As their patient's blind scores were significantly the highest (median 24 (4–93) before dialysis and median 16 (5–55) post-dialysis. These results were constituent with data from 29. (27) (pre-dialysis: 24 to 25 and post-dialysis: 9 to 10). (28) reported median pre- and post-dialysis values of 10 and 4, respectively, which were greater than those of 29) (3.5 4 pre- and 1.7 3.1 post-dialysis).

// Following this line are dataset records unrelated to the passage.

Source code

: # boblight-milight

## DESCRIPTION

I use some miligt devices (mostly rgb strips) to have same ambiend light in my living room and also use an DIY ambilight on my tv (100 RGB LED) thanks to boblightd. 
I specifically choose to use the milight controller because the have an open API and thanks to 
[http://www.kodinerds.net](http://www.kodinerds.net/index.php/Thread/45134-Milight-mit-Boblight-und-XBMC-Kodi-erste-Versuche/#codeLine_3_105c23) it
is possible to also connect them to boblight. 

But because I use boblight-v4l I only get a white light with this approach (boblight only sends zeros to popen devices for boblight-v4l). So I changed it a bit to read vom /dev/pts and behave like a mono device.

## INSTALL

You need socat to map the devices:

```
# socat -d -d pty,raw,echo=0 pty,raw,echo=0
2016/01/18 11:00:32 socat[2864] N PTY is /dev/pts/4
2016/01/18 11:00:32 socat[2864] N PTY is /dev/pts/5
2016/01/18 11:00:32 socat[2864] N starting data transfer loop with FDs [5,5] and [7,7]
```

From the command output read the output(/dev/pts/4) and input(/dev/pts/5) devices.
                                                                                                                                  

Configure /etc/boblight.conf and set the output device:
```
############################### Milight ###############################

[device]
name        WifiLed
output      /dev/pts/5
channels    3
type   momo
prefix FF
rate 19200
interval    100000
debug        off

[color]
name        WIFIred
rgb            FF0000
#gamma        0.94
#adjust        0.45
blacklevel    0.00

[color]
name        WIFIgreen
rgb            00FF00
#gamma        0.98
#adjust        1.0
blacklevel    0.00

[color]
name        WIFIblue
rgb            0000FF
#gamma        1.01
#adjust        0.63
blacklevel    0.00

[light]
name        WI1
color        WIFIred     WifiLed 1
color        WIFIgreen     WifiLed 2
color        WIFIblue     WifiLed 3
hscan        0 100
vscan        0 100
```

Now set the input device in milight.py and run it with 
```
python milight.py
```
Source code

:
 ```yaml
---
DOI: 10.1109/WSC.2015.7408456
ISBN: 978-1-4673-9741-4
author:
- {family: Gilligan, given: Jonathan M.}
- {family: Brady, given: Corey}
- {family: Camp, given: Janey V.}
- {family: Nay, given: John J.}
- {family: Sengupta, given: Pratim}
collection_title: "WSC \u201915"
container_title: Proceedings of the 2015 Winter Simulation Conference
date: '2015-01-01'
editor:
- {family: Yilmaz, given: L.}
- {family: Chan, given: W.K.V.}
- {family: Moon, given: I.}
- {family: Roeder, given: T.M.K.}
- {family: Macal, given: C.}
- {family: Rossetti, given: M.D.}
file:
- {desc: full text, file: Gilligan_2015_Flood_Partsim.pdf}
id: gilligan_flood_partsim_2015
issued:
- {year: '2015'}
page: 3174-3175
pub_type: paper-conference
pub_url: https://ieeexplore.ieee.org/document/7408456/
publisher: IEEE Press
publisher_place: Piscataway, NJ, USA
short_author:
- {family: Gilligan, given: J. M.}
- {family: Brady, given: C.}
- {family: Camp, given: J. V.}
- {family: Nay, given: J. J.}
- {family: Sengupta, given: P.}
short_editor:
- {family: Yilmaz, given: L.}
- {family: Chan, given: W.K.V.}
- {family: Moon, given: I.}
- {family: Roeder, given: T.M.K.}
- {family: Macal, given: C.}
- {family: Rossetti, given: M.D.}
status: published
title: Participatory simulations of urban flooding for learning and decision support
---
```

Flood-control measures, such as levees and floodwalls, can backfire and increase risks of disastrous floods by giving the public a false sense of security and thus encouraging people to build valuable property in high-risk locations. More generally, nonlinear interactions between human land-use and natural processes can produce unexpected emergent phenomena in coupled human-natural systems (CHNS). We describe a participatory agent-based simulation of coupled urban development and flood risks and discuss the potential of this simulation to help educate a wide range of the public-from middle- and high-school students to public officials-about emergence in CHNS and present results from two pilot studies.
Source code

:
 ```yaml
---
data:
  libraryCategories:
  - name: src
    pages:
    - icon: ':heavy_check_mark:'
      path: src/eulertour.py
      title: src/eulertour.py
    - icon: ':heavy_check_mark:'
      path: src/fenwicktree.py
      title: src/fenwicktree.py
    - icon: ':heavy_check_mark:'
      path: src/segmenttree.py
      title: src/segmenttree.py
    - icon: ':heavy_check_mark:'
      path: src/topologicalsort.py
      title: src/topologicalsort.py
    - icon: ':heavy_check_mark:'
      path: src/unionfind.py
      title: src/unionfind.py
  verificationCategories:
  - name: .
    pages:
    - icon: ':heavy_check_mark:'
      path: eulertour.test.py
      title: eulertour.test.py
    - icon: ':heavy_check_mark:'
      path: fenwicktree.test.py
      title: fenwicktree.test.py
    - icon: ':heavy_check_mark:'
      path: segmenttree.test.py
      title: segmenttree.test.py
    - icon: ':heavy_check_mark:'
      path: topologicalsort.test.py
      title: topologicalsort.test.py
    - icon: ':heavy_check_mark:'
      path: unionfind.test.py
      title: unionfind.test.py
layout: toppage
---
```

The study aimed to evaluate the relationship between VO detected by all physical examination measures pre-HD and B-line line score. Pre-HD total B-line number was positively correlated to IDWG, BP, and clinical fluid score (r = 0.811, p < 0.01; r = 0.59, p < 0.001; r = 0.75, p < 0.001, respectively). Moreover, the post-HD total B-line number was positively correlated to post-dialytic weight loss (r = 0.89, p < 0.001). Additionally, the total B-line number post-HD was significantly positively correlated to residual volume calculated based on the difference between post-dialytic weight and DW (r = 0.943, p < 0.001). Meanwhile, the post-HD total B-line number exhibited a significant positive correlation to post-HDSBP (r = 0.598, p < 0.001) and post-HDDBP (r = 0.663, p < 0.001) (Table 3). A study conducted on overhydrated patients discovered a more significant correlation between the total B-line number and VO as measured by weight gain (r = 0.764, p < 0.001) [16]. The linear regression demonstrated a direct and positive correlation between changes in both B-line scores (B-line) and inter-dialytic weight gain (r = 0.517, p = 0.002) and dialytic weight reduction (r = 0.558, p < 0.001) [24]. However, all post-HD measurements were made 15 min post-HD sessions, a moderately positive correlation was found between VO post-HD and the total B-line number [11]. Conversely, prior research has shown that it takes 2–3 h for the fluid balance in intravascular and extravascular compartments to return to normal post-HD. They consequently assumed that the post-HD assessments showed a decline in the correlative power of the overall number of B-lines.

Limitations

On portable device during the intra-dialytic session, we cannot store the images due to technical problems.

Conclusions

LUS is a noninvasive and emerging method that can be performed at the patient’s bedside in a real-time manner. This technique is employed for the purpose of diagnosing hypervolemia and quantifying B-lines. Therefore, LUS serves as a valuable technique for monitoring DW and optimizing the target weight in cases of pediatric HD.

Recommendation

Further research is warranted to investigate the potential utility of LUS in identifying VO in cases of AKI and peritoneal dialysis.